Saturday, June 14, 2008

Don't Know Whether I'm Swimming or Dreaming

Before I dive into the second stanza, I actually have another comment to make about the first one which I left out of the last posting. If you've read only the OMACL text, based on Skeat's 1900 edition, the last line that I reproduced must have been a bit of a surprise. In Skeat's text, instead of floating or sinking, the narrator is unsure of whether he is asleep or awake ("that I wake or wynke").

So, I'm going to take this opportunity to say a quick word about the text of the poem. There are 13 different complete early editions (12 manuscripts and Congreve's 1478 Folio) still extent. These are grouped into groups A and B based on broad similarities that they share. Skeat preferred group B (with its "wake or wynke," but most modern editors favor group A. Of course, we don't actually know what Chaucer wrote; they two different versions could be a first draft and a revision or a correct version and a corruption (or they could even both be corruptions, however unlikely that may be).

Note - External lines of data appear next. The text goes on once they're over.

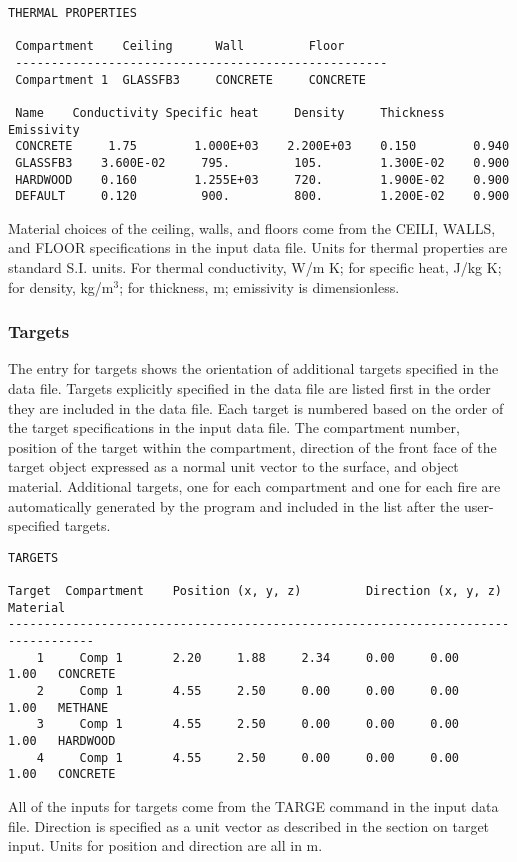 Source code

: \begin{lstlisting}[basicstyle=\scriptsize]
 THERMAL PROPERTIES

 Compartment    Ceiling      Wall         Floor
 ----------------------------------------------------
 Compartment 1  GLASSFB3     CONCRETE     CONCRETE

 Name    Conductivity Specific heat     Density     Thickness   Emissivity
 CONCRETE     1.75        1.000E+03    2.200E+03    0.150        0.940
 GLASSFB3    3.600E-02     795.         105.        1.300E-02    0.900
 HARDWOOD    0.160        1.255E+03     720.        1.900E-02    0.900
 DEFAULT     0.120         900.         800.        1.200E-02    0.900
\end{lstlisting}
Material choices of the ceiling, walls, and floors come from the CEILI, WALLS, and FLOOR specifications in the input data file. Units for thermal properties are standard S.I. units.  For thermal conductivity, W/m K; for specific heat, J/kg K; for density, kg/m$^3$; for thickness, m; emissivity is dimensionless.


\subsubsection{Targets}

The entry for targets shows the orientation of additional targets specified in the data file. Targets explicitly specified in the data file are listed first in the order they are included in the data file.  Each target is numbered based on the order of the target specifications in the input data file.  The compartment number, position of the target within the compartment, direction of the front face of the target object expressed as a normal unit vector to the surface, and object material. Additional targets, one for each compartment and one for each fire are automatically generated by the program and included in the list after the user-specified targets.

\begin{lstlisting}[basicstyle=\scriptsize]
TARGETS

Target  Compartment    Position (x, y, z)         Direction (x, y, z)      Material
----------------------------------------------------------------------------------
    1     Comp 1       2.20     1.88     2.34     0.00     0.00     1.00   CONCRETE
    2     Comp 1       4.55     2.50     0.00     0.00     0.00     1.00   METHANE
    3     Comp 1       4.55     2.50     0.00     0.00     0.00     1.00   HARDWOOD
    4     Comp 1       4.55     2.50     0.00     0.00     0.00     1.00   CONCRETE
\end{lstlisting}
All of the inputs for targets come from the TARGE command in the input data file. Direction is specified as a unit vector as described in the section on target input. Units for position and direction are all in m.


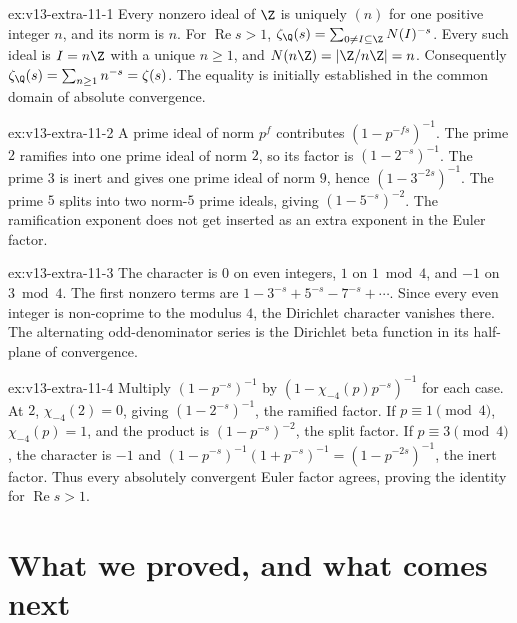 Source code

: \begin{solution}{ex:v13-extra-11-1}
\idea Every nonzero ideal of $\Z$ is uniquely $(n)$ for one positive integer $n$, and its norm is $n$.
\writeup For $\operatorname{Re}s>1$, $\zeta_{\Q}(s)=\sum_{0\ne I\subseteq\Z}N(I)^{-s}$. Every such ideal is $I=n\Z$ with a unique $n\ge1$, and $N(n\Z)=|\Z/n\Z|=n$. Consequently $\zeta_{\Q}(s)=\sum_{n\ge1}n^{-s}=\zeta(s)$. The equality is initially established in the common domain of absolute convergence.
\end{solution}

\begin{solution}{ex:v13-extra-11-2}
\idea A prime ideal of norm $p^f$ contributes $(1-p^{-fs})^{-1}$.
\writeup The prime $2$ ramifies into one prime ideal of norm $2$, so its factor is $(1-2^{-s})^{-1}$. The prime $3$ is inert and gives one prime ideal of norm $9$, hence $(1-3^{-2s})^{-1}$. The prime $5$ splits into two norm-$5$ prime ideals, giving $(1-5^{-s})^{-2}$. The ramification exponent does not get inserted as an extra exponent in the Euler factor.
\end{solution}

\begin{solution}{ex:v13-extra-11-3}
\idea The character is $0$ on even integers, $1$ on $1\bmod4$, and $-1$ on $3\bmod4$.
\writeup The first nonzero terms are $1-3^{-s}+5^{-s}-7^{-s}+\cdots$. Since every even integer is non-coprime to the modulus $4$, the Dirichlet character vanishes there. The alternating odd-denominator series is the Dirichlet beta function in its half-plane of convergence.
\end{solution}

\begin{solution}{ex:v13-extra-11-4}
\idea Multiply $(1-p^{-s})^{-1}$ by $(1-\chi_{-4}(p)p^{-s})^{-1}$ for each case.
\writeup At $2$, $\chi_{-4}(2)=0$, giving $(1-2^{-s})^{-1}$, the ramified factor. If $p\equiv1\pmod4$, $\chi_{-4}(p)=1$, and the product is $(1-p^{-s})^{-2}$, the split factor. If $p\equiv3\pmod4$, the character is $-1$ and $(1-p^{-s})^{-1}(1+p^{-s})^{-1}=(1-p^{-2s})^{-1}$, the inert factor. Thus every absolutely convergent Euler factor agrees, proving the identity for $\operatorname{Re}s>1$.
\end{solution}

\section{What we proved, and what comes next}

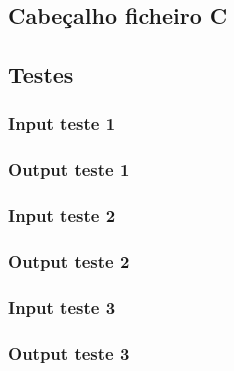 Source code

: \subsection{Cabeçalho ficheiro C}
\label{seq:anex-music-header}


\subsection{Testes}
\label{seq:anex-music-tests}
\subsubsection{Input teste 1}
\label{seq:anex-music-test-in01}


\subsubsection{Output teste 1}
\label{seq:anex-music-test-out01}


\subsubsection{Input teste 2}
\label{seq:anex-music-test-in02}


\subsubsection{Output teste 2}
\label{seq:anex-music-test-out02}


\subsubsection{Input teste 3}
\label{seq:anex-music-test-in03}


\subsubsection{Output teste 3}
\label{seq:anex-music-test-out03}


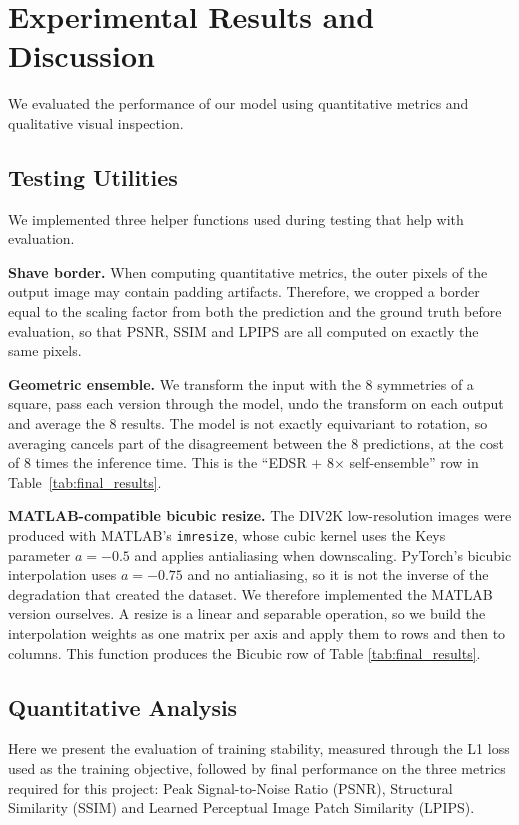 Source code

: \documentclass[a4paper,11pt]{article}
\begin{document}
\section{Experimental Results and Discussion}

We evaluated the performance of our model using quantitative metrics and qualitative visual inspection.

\subsection{Testing Utilities}

We implemented three helper functions used during testing that help with evaluation.

\medskip


\textbf{Shave border.} When computing quantitative metrics, the outer pixels of the
output image may contain padding artifacts. Therefore, we cropped a border equal to the
scaling factor from both the prediction and the ground truth before evaluation, so that
PSNR, SSIM and LPIPS are all computed on exactly the same pixels.

\medskip


\textbf{Geometric ensemble.} We transform the input with the 8 symmetries of a square, pass each
version through the model, undo the transform on each output and average the 8 results. The model
is not exactly equivariant to rotation, so averaging cancels part of the disagreement between the
8 predictions, at the cost of 8 times the inference time. This is the
``EDSR + 8$\times$ self-ensemble'' row in Table~\ref{tab:final_results}.


\textbf{MATLAB-compatible bicubic resize.} The DIV2K low-resolution images were produced with
MATLAB's \texttt{imresize}, whose cubic kernel uses the Keys parameter $a=-0.5$ and applies
antialiasing when downscaling. PyTorch's bicubic interpolation uses $a=-0.75$ and no antialiasing, so
it is not the inverse of the degradation that created the dataset. We therefore implemented the
MATLAB version ourselves. A resize is a linear and separable operation, so we build the interpolation
weights as one matrix per axis and apply them to rows and then to columns. This function produces the
Bicubic row of Table \ref{tab:final_results}.

\subsection{Quantitative Analysis}
Here we present the evaluation of training stability, measured through the L1 loss used as the
training objective, followed by final performance on the three metrics required for this project:
Peak Signal-to-Noise Ratio (PSNR), Structural Similarity (SSIM) and Learned Perceptual Image Patch
Similarity (LPIPS).
\end{document}
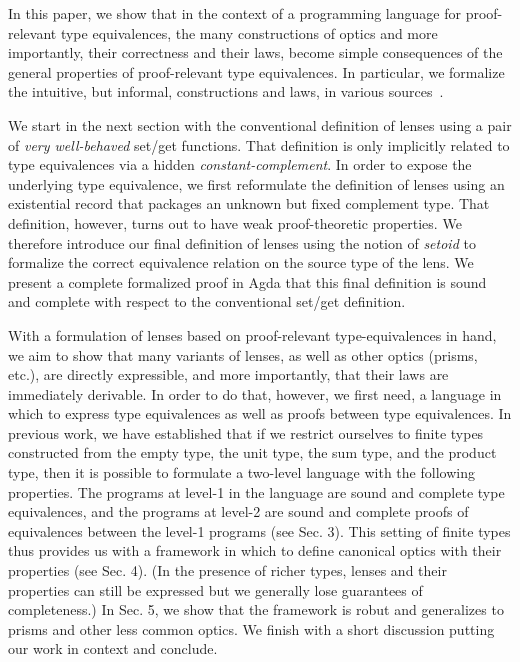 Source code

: \documentclass[sigplan,review,anonymous]{acmart}\settopmatter{printfolios=true,printccs=false,printacmref=false}
\begin{document}
In this paper, we show that in the context of a programming language
for proof-relevant type equivalences, the many constructions of optics
and more importantly, their correctness and their laws, become simple
consequences of the general properties of proof-relevant type
equivalences. In particular, we formalize the intuitive, but informal,
constructions and laws, in various
sources~\cite{oleg-blog,Miltner:2017:SBL:3177123.3158089,laarhoven}.

We start in the next section with the conventional definition of
lenses using a pair of \emph{very well-behaved} set/get
functions. That definition is only implicitly related to type
equivalences via a hidden \emph{constant-complement}. In order to
expose the underlying type equivalence, we first reformulate the
definition of lenses using an existential record that packages an
unknown but fixed complement type. That definition, however, turns out
to have weak proof-theoretic properties. We therefore introduce our
final definition of lenses using the notion of \emph{setoid} to
formalize the correct equivalence relation on the source type of the
lens. We present a complete formalized proof in Agda that this final
definition is sound and complete with respect to the conventional
set/get definition.

With a formulation of lenses based on proof-relevant type-equivalences
in hand, we aim to show that many variants of lenses, as well as other
optics (prisms, etc.), are directly expressible, and more importantly,
that their laws are immediately derivable. In order to do that,
however, we first need, a language in which to express type
equivalences as well as proofs between type equivalences. In previous
work, we have established that if we restrict ourselves to finite
types constructed from the empty type, the unit type, the sum type,
and the product type, then it is possible to formulate a two-level
language with the following properties. The programs at level-1 in the
language are sound and complete type equivalences, and the programs at
level-2 are sound and complete proofs of equivalences between the
level-1 programs (see Sec. 3). This setting of finite types thus
provides us with a framework in which to define canonical optics with
their properties (see Sec. 4). (In the presence of richer types,
lenses and their properties can still be expressed but we generally
lose guarantees of completeness.) In Sec. 5, we show that the
framework is robut and generalizes to prisms and other less common
optics. We finish with a short discussion putting our work in context
and conclude.
\end{document}
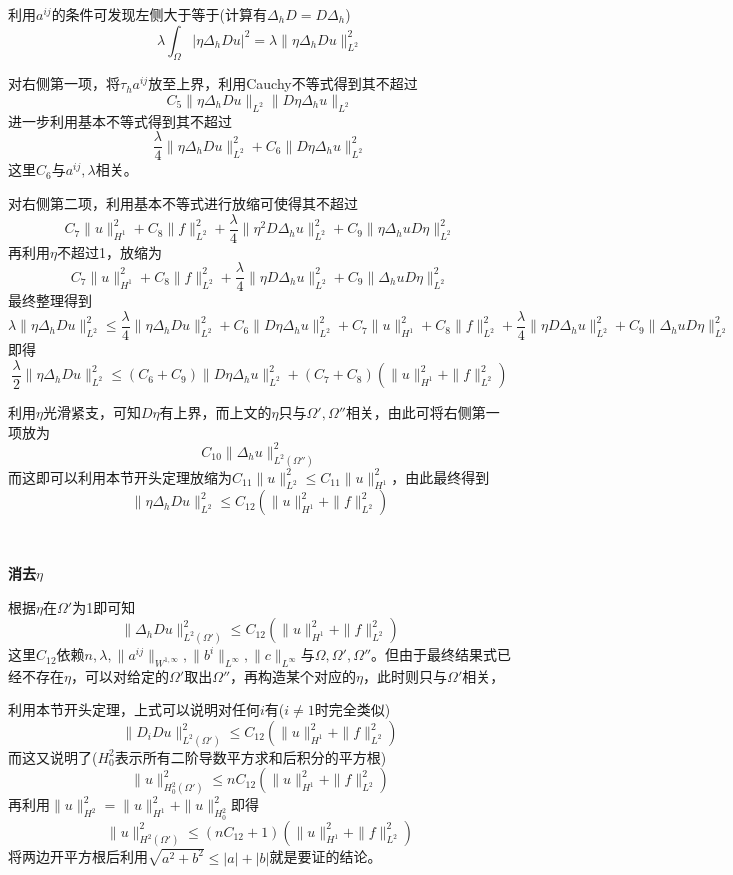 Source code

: \documentclass[a4paper,UTF8,fontset=windows,AutoFakeBold]{ctexart}
\begin{document}
{    利用$a^{ij}$的条件可发现左侧大于等于(计算有$\Delta_hD=D\Delta_h$)
    $$\lambda\int_\Omega|\eta\Delta_hDu|^2=\lambda\|\eta\Delta_hDu\|_{L^2}^2$$

    对右侧第一项，将$\tau_ha^{ij}$放至上界，利用Cauchy不等式得到其不超过
    $$C_5\|\eta\Delta_hDu\|_{L^2}\|D\eta\Delta_h u\|_{L^2}$$
    进一步利用基本不等式得到其不超过
    $$\frac{\lambda}{4}\|\eta\Delta_hDu\|_{L^2}^2+C_6\|D\eta\Delta_h u\|_{L^2}^2$$
    这里$C_6$与$a^{ij},\lambda$相关。

    对右侧第二项，利用基本不等式进行放缩可使得其不超过
    $$C_7\|u\|_{H^1}^2+C_8\|f\|_{L^2}^2+\frac{\lambda}{4}\|\eta^2D\Delta_hu\|_{L^2}^2+C_9\|\eta\Delta_huD\eta\|_{L^2}^2$$
    再利用$\eta$不超过1，放缩为
    $$C_7\|u\|_{H^1}^2+C_8\|f\|_{L^2}^2+\frac{\lambda}{4}\|\eta D\Delta_hu\|_{L^2}^2+C_9\|\Delta_huD\eta\|_{L^2}^2$$
    最终整理得到
    $$\lambda\|\eta\Delta_hDu\|_{L^2}^2\le \frac{\lambda}{4}\|\eta\Delta_hDu\|_{L^2}^2+C_6\|D\eta\Delta_h u\|_{L^2}^2+C_7\|u\|_{H^1}^2+C_8\|f\|_{L^2}^2+\frac{\lambda}{4}\|\eta D\Delta_hu\|_{L^2}^2+C_9\|\Delta_huD\eta\|_{L^2}^2$$
    即得
    $$\frac{\lambda}{2}\|\eta\Delta_hDu\|_{L^2}^2\le(C_6+C_9)\|D\eta\Delta_h u\|_{L^2}^2+(C_7+C_8)(\|u\|_{H^1}^2+\|f\|_{L^2}^2)$$

    利用$\eta$光滑紧支，可知$D\eta$有上界，而上文的$\eta$只与$\Omega',\Omega''$相关，由此可将右侧第一项放为
    $$C_{10}\|\Delta_hu\|_{L^2(\Omega'')}^2$$
    而这即可以利用本节开头定理放缩为$C_{11}\|u\|_{L^2}^2\le C_{11}\|u\|_{H^1}^2$，由此最终得到
    $$\|\eta\Delta_hDu\|_{L^2}^2\le C_{12}(\|u\|_{H^1}^2+\|f\|_{L^2}^2)$$

    \

    \textbf{消去$\eta$}

    根据$\eta$在$\Omega'$为1即可知
    $$\|\Delta_hDu\|_{L^2(\Omega')}^2\le C_{12}(\|u\|_{H^1}^2+\|f\|_{L^2}^2)$$
    这里$C_{12}$依赖$n,\lambda,\|a^{ij}\|_{W^{1,\infty}},\|b^i\|_{L^\infty},\|c\|_{L^\infty}$与$\Omega,\Omega',\Omega''$。但由于最终结果式已经不存在$\eta$，可以对给定的$\Omega'$取出$\Omega''$，再构造某个对应的$\eta$，此时则只与$\Omega'$相关，

    利用本节开头定理，上式可以说明对任何$i$有($i\ne1$时完全类似)
    $$\|D_iDu\|_{L^2(\Omega')}^2\le C_{12}(\|u\|_{H^1}^2+\|f\|_{L^2}^2)$$
    而这又说明了($H_0^2$表示所有二阶导数平方求和后积分的平方根)
    $$\|u\|_{H_0^2(\Omega')}^2\le nC_{12}(\|u\|_{H^1}^2+\|f\|_{L^2}^2)$$
    再利用$\|u\|_{H^2}^2=\|u\|_{H^1}^2+\|u\|_{H_0^2}^2$即得
    $$\|u\|_{H^2(\Omega')}^2\le(nC_{12}+1)(\|u\|_{H^1}^2+\|f\|_{L^2}^2)$$
    将两边开平方根后利用$\sqrt{a^2+b^2}\le|a|+|b|$就是要证的结论。
}
\end{document}
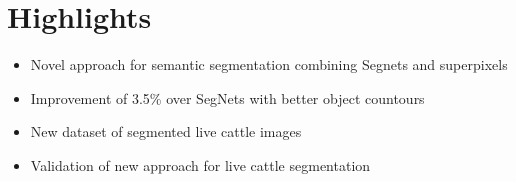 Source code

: \documentclass[review]{elsarticle}
\begin{document}
\thispagestyle{empty}
                                                             
\clearpage
\thispagestyle{empty}
\ifpreprint
  \vspace*{-1pc}
\fi

\ifpreprint\else\vspace*{-15pc}\fi

\section*{Highlights}

\begin{itemize}

\item Novel approach for semantic segmentation combining Segnets and superpixels

\item Improvement of 3.5\% over SegNets with better object countours 

\item New dataset of segmented live cattle images

\item Validation of new approach for live cattle segmentation



\end{itemize}

\ifpreprint
  \setcounter{page}{1}
\else
  \setcounter{page}{1}
\fi
\end{document}

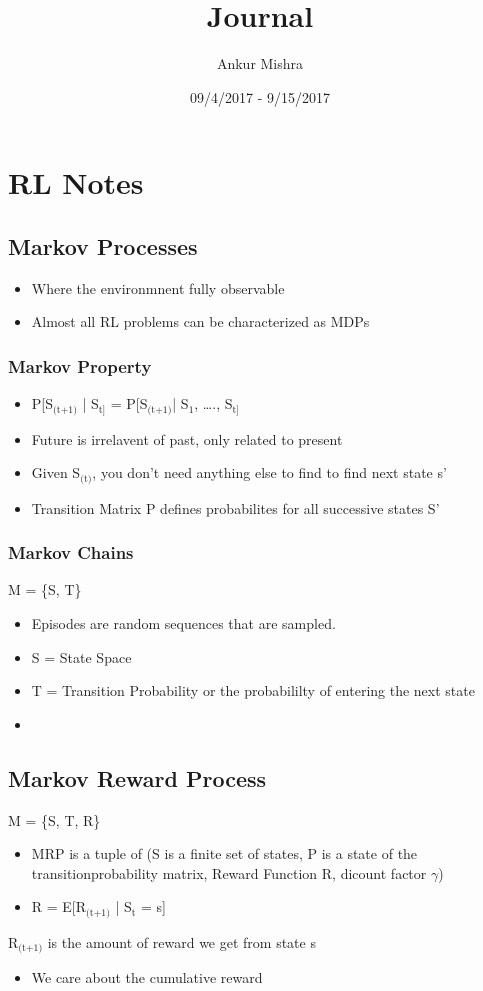 \documentclass[11pt]{article}
\author{Ankur Mishra}
\date{09/4/2017 - 9/15/2017}
\title{Journal}
\begin{document}
\maketitle
\tableofcontents

\section{RL Notes}
\label{sec-1}
\subsection{Markov Processes}
\label{sec-1-1}
\begin{itemize}
\item Where the environmnent fully observable
\item Almost all RL problems can be characterized as MDPs
\end{itemize}
\subsubsection{Markov Property}
\label{sec-1-1-1}
\begin{itemize}
\item P[S$_{\text{(t+1)}}$ | S$_{\text{t]}}$ = P[S$_{\text{(t+1)}}$| S$_{\text{1}}$, \ldots{}., S$_{\text{t]}}$
\item Future is irrelavent of past, only related to present
\item Given S$_{\text{(t)}}$, you don't need anything else to find to find next state s'
\item Transition Matrix P defines probabilites for all successive states S'
\end{itemize}
\subsubsection{Markov Chains}
\label{sec-1-1-2}
M = \{S, T\}
\begin{itemize}
\item Episodes are random sequences that are sampled.
\item S = State Space
\item T = Transition Probability or the probabililty of entering the next state
\item 
\end{itemize}
\subsection{Markov Reward Process}
\label{sec-1-2}
M = \{S, T, R\}
\begin{itemize}
\item MRP is a tuple of (S is a finite set of states, P is a state of the transitionprobability matrix, Reward Function R, dicount factor $\gamma$)
\item R = E[R$_{\text{(t+1)}}$ | S$_{\text{t}}$ = s]
\end{itemize}
R$_{\text{(t+1)}}$ is the amount of reward we get from state s
\begin{itemize}
\item We care about the cumulative reward
\end{itemize}
\end{document}
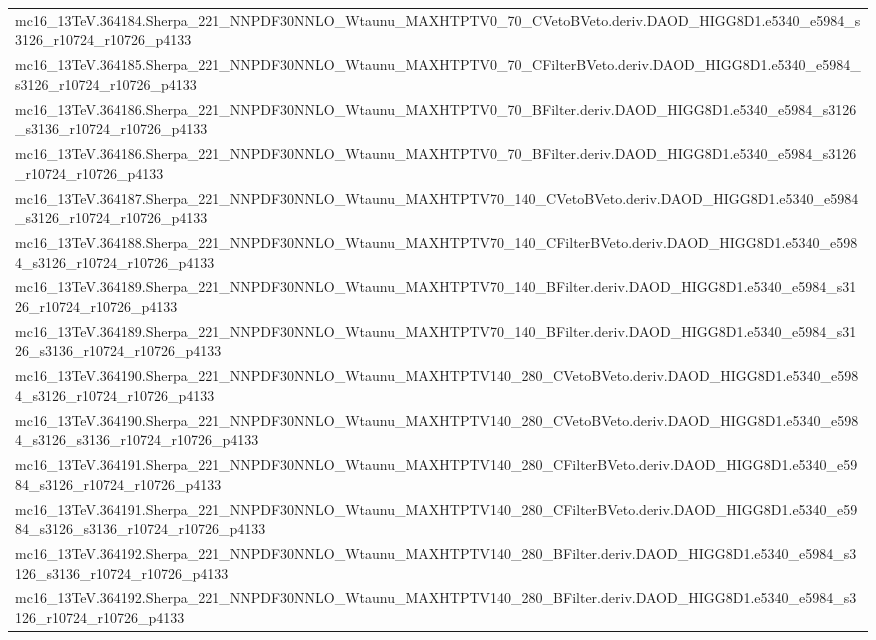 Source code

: \begin{adjustwidth}{-3em}{-3em}
\begin{longtable}{l}
mc16\_13TeV.364184.Sherpa\_221\_NNPDF30NNLO\_Wtaunu\_MAXHTPTV0\_70\_CVetoBVeto.deriv.DAOD\_HIGG8D1.e5340\_e5984\_s3126\_r10724\_r10726\_p4133 \\
mc16\_13TeV.364185.Sherpa\_221\_NNPDF30NNLO\_Wtaunu\_MAXHTPTV0\_70\_CFilterBVeto.deriv.DAOD\_HIGG8D1.e5340\_e5984\_s3126\_r10724\_r10726\_p4133 \\
mc16\_13TeV.364186.Sherpa\_221\_NNPDF30NNLO\_Wtaunu\_MAXHTPTV0\_70\_BFilter.deriv.DAOD\_HIGG8D1.e5340\_e5984\_s3126\_s3136\_r10724\_r10726\_p4133 \\
mc16\_13TeV.364186.Sherpa\_221\_NNPDF30NNLO\_Wtaunu\_MAXHTPTV0\_70\_BFilter.deriv.DAOD\_HIGG8D1.e5340\_e5984\_s3126\_r10724\_r10726\_p4133 \\
mc16\_13TeV.364187.Sherpa\_221\_NNPDF30NNLO\_Wtaunu\_MAXHTPTV70\_140\_CVetoBVeto.deriv.DAOD\_HIGG8D1.e5340\_e5984\_s3126\_r10724\_r10726\_p4133 \\
mc16\_13TeV.364188.Sherpa\_221\_NNPDF30NNLO\_Wtaunu\_MAXHTPTV70\_140\_CFilterBVeto.deriv.DAOD\_HIGG8D1.e5340\_e5984\_s3126\_r10724\_r10726\_p4133 \\
mc16\_13TeV.364189.Sherpa\_221\_NNPDF30NNLO\_Wtaunu\_MAXHTPTV70\_140\_BFilter.deriv.DAOD\_HIGG8D1.e5340\_e5984\_s3126\_r10724\_r10726\_p4133 \\
mc16\_13TeV.364189.Sherpa\_221\_NNPDF30NNLO\_Wtaunu\_MAXHTPTV70\_140\_BFilter.deriv.DAOD\_HIGG8D1.e5340\_e5984\_s3126\_s3136\_r10724\_r10726\_p4133 \\
mc16\_13TeV.364190.Sherpa\_221\_NNPDF30NNLO\_Wtaunu\_MAXHTPTV140\_280\_CVetoBVeto.deriv.DAOD\_HIGG8D1.e5340\_e5984\_s3126\_r10724\_r10726\_p4133 \\
mc16\_13TeV.364190.Sherpa\_221\_NNPDF30NNLO\_Wtaunu\_MAXHTPTV140\_280\_CVetoBVeto.deriv.DAOD\_HIGG8D1.e5340\_e5984\_s3126\_s3136\_r10724\_r10726\_p4133 \\
mc16\_13TeV.364191.Sherpa\_221\_NNPDF30NNLO\_Wtaunu\_MAXHTPTV140\_280\_CFilterBVeto.deriv.DAOD\_HIGG8D1.e5340\_e5984\_s3126\_r10724\_r10726\_p4133 \\
mc16\_13TeV.364191.Sherpa\_221\_NNPDF30NNLO\_Wtaunu\_MAXHTPTV140\_280\_CFilterBVeto.deriv.DAOD\_HIGG8D1.e5340\_e5984\_s3126\_s3136\_r10724\_r10726\_p4133 \\
mc16\_13TeV.364192.Sherpa\_221\_NNPDF30NNLO\_Wtaunu\_MAXHTPTV140\_280\_BFilter.deriv.DAOD\_HIGG8D1.e5340\_e5984\_s3126\_s3136\_r10724\_r10726\_p4133 \\
mc16\_13TeV.364192.Sherpa\_221\_NNPDF30NNLO\_Wtaunu\_MAXHTPTV140\_280\_BFilter.deriv.DAOD\_HIGG8D1.e5340\_e5984\_s3126\_r10724\_r10726\_p4133 \\

\end{longtable}
\end{adjustwidth}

Let's look at how the two different texts differ as poetry:

Skeat (after text A)

The lyf so short, the craft so long to lerne,
Thassay so hard, so sharp the conquering,
The dredful Ioy, that alwey slit so yerne,
Al this mene I by love, that my feling
Astonyeth with his wonderful worching
So sore y-wis, that whan I on him thinke,
Nat wot I wel wher that I wake or winke.
Riverside (after Text B)

The lyf so short, the craft so long to lerne,
Th'assay so hard, so sharp the conquerynge,
The dredful joye alwey that slit so yerne,
Al this mene I by Love, that my felynge
Astonyeth with his wonderful workynge
So sore, iwis, that whan I on hym thynke,
Nat wot I wel wher that I flete or synke.

Setting aside spelling and punctuation (which didn't exist in the 15th century the way they do now), the chief difference is the last line. One could argue that A seems thematically superior as representing a state of confusion in a poem about a man who will fall asleep while reading. Alternatively, we could have it backwards; some scribe could have decided that a metaphor about swimming or drowning has no place in such a poem and changed it. (Chaucer was actually worried about his scribes making both mistakes and intentional changes.) Either is possible. I personally think that "wake or winke" tips Chaucer's hand a little too early, so will stick with "flete or synke." (As much as I'd just love to side with Fairfax 16, the only Medieval manuscript I've ever actually handled and read from, I just prefer "flete or synke.")

As the previous paragraph suggests, I am consulting three different editions and textual notes prior to posting the text, and making whatever decisions based on my preference (which is a way to not admit that it's probably just arbitrary).